» **EXERCISE GOAL**
Look through the records and copy every line in which "zipmap" appears.

» **DATASET EXTRACT**

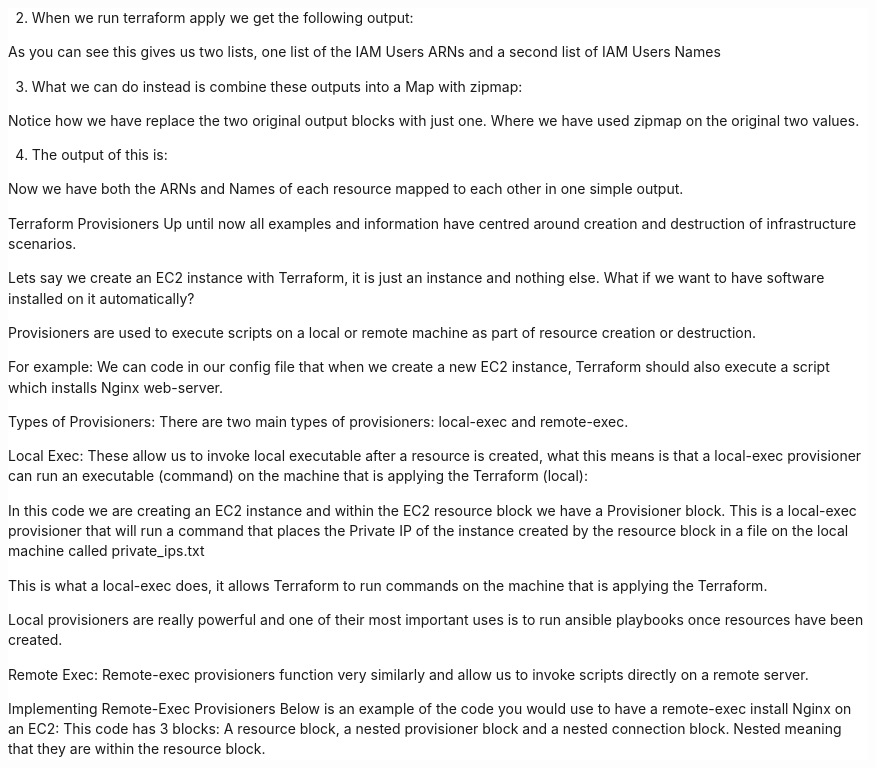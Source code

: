 
2. When we run terraform apply we get the following output:

As you can see this gives us two lists, one list of the IAM Users ARNs and a second list of IAM Users Names

3. What we can do instead is combine these outputs into a Map with zipmap:

Notice how we have replace the two original output blocks with just one. Where we have used zipmap on the original two values. 

4. The output of this is:

Now we have both the ARNs and Names of each resource mapped to each other in one simple output. 




Terraform Provisioners
Up until now all examples and information have centred around creation and destruction of infrastructure scenarios. 

Lets say we create an EC2 instance with Terraform, it is just an instance and nothing else. What if we want to have software installed on it automatically? 

Provisioners are used to execute scripts on a local or remote machine as part of resource creation or destruction.

For example:
We can code in our config file that when we create a new EC2 instance, Terraform should also execute a script which installs Nginx web-server.


Types of Provisioners:
There are two main types of provisioners: local-exec and remote-exec.


Local Exec:
These allow us to invoke local executable after a resource is created, what this means is that a local-exec provisioner can run an executable (command) on the machine that is applying the Terraform (local):

In this code we are creating an EC2 instance and within the EC2 resource block we have a Provisioner block.  This is a local-exec provisioner that will run a command that places the Private IP of the instance created by the resource block in a file on the local machine called private_ips.txt

This is what a local-exec does, it allows Terraform to run commands on the machine that is applying the Terraform. 

Local provisioners are really powerful and one of their most important uses is to run ansible playbooks once resources have been created. 


Remote Exec:
Remote-exec provisioners function very similarly and allow us to invoke scripts directly on a remote server. 




Implementing Remote-Exec Provisioners
Below is an example of the code you would use to have a remote-exec install Nginx on an EC2:
This code has 3 blocks: A resource block, a nested provisioner block and a nested connection block. Nested meaning that they are within the resource block.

» **ANSWER FOR THIS EXERCISE**
3. What we can do instead is combine these outputs into a Map with zipmap:
Notice how we have replace the two original output blocks with just one. Where we have used zipmap on the original two values. 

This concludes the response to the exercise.